We splurge on junk food occassionally. He is exposed to it basically everywhere else when he's not with me. But he sees my example and he listens to my words (I don't just say "eat this, it's good for you". He even understands what his immune system is). If you can't motivate yourself to eat good for YOU, then let THIS motivate you! They are watching your every move!
Okay, so on to the real reason for this post. Social support. No, you can't change who your family is or what they eat/don't eat. You probably don't want to change who your spouse is, so you're kind of stuck with that as well. But, other than gently encouraging (mainly through your actions) your loved ones, you can find support many other places. Here's ideas of ways you can find social support:
  • Start a competition or support group in your workplace or church.
  • Look online for workout buddies (just be careful with this one and meet in a public/safe place)
  • Call your local gyms and see if they offer any kind of support programs
  • Post a message on Facebook asking if any of your friends are looking for support/workout buddies. Commit to more than one person. Not only does this broaden your support circle, it also ensures that, if one person flakes on you, you have a backup, or two, or seventy!
  • Join online support groups and/or communities.
  • Hire a personal trainer, health coach or nutritionist. Personal trainers will often train small groups of people so you could find a couple friends to do it with and the cost would be much more economical.
  • Go to Zumba!!! It's so easy and fun to make friends in these classes and people will start to notice after a while if you don't show up. Don't want to dance?....participate in one of the other 50-bazillion group exercise classes!

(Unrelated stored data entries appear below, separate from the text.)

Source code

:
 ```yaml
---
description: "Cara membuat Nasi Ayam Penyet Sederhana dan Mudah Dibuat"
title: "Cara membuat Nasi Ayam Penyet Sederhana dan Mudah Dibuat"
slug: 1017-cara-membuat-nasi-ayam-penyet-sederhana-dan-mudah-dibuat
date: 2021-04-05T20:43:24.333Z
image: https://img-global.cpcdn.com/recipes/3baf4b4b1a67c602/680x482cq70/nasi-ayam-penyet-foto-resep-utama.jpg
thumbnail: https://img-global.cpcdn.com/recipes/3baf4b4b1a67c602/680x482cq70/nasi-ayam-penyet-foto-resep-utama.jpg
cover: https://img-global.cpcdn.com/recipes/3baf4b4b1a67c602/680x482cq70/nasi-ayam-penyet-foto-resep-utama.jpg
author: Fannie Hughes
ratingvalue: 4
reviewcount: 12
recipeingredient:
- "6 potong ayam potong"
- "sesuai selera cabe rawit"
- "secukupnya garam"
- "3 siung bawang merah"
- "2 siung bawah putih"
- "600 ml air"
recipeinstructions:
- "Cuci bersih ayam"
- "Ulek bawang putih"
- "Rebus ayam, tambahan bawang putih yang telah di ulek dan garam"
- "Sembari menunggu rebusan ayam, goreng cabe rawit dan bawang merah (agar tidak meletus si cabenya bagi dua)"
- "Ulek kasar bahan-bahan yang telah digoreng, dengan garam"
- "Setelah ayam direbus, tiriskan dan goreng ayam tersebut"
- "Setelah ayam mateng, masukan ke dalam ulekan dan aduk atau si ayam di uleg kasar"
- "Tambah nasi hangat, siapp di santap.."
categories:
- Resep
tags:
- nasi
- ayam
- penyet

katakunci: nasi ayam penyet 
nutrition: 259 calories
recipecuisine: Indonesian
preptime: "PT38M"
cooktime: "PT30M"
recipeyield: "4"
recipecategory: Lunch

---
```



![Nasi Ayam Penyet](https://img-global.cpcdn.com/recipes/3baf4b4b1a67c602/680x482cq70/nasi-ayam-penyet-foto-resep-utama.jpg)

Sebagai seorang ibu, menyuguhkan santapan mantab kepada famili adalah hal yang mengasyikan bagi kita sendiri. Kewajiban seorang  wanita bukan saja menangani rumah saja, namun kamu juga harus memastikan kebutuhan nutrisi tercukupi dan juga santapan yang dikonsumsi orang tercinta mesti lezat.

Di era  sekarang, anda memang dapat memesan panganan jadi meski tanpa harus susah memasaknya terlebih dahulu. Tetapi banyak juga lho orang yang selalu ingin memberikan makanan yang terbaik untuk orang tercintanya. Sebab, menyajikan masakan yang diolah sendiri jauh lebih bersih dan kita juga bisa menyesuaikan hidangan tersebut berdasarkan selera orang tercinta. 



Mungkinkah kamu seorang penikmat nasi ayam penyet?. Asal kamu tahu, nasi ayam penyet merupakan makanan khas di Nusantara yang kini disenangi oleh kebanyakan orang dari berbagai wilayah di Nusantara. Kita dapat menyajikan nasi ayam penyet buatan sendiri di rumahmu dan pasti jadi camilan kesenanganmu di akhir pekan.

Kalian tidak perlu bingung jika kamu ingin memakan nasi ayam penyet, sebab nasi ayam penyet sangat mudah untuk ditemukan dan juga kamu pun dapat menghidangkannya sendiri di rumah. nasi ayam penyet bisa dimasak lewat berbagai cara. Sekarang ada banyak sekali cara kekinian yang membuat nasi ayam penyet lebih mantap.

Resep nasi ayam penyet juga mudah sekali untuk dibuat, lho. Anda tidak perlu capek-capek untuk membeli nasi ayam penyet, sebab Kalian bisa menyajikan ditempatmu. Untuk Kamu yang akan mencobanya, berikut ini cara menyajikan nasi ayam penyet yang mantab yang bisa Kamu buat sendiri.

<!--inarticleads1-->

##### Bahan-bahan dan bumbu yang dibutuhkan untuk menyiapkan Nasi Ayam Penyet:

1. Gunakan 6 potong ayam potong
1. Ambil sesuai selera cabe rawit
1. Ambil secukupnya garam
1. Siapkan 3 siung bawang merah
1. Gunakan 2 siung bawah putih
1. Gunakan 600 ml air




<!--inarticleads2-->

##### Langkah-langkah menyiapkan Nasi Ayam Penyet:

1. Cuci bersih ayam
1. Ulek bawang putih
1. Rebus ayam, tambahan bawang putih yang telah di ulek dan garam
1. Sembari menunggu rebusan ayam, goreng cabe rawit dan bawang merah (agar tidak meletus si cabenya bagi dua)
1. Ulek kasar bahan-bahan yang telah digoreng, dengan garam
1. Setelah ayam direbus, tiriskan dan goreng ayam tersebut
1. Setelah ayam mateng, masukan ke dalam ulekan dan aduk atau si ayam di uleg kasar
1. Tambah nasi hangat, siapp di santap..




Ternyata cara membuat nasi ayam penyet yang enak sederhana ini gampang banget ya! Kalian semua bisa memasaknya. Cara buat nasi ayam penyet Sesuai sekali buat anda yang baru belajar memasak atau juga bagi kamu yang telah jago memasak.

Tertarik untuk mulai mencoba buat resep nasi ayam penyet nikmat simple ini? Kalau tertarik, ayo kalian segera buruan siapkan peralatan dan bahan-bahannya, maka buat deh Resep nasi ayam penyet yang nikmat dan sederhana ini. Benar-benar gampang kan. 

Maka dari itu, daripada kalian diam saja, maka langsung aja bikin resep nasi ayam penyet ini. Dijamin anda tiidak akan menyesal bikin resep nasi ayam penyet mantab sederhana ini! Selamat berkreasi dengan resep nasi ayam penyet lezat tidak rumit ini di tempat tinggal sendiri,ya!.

  • Get creative and be open to making new friends wherever you go. Join health based groups or a hiking club. On a Friday night, attend a yoga class instead of going to the bar, you're much more likely to meet like-minded people in these types of places than at bars, clubs, etc.
Bottom line, you don't have to have the support of every person in your life. Hell! You don't HAVE to have support from anyone but yourself! But finding creative ways to strategically place positive, health-conscious people in your life can be that extra little incentive you need to make healthier food choices or get to the gym. The reason for this isn't just because you have people supporting you and to who you must be accountable to but because what we think about is what we ARE about! If you are hanging out with fitness-minded individuals, you are likely going to be discussing the aspects of health & fitness more or even just thinking about them more merely by association and, I think we all know by now....Energy Flows Where Attention Goes.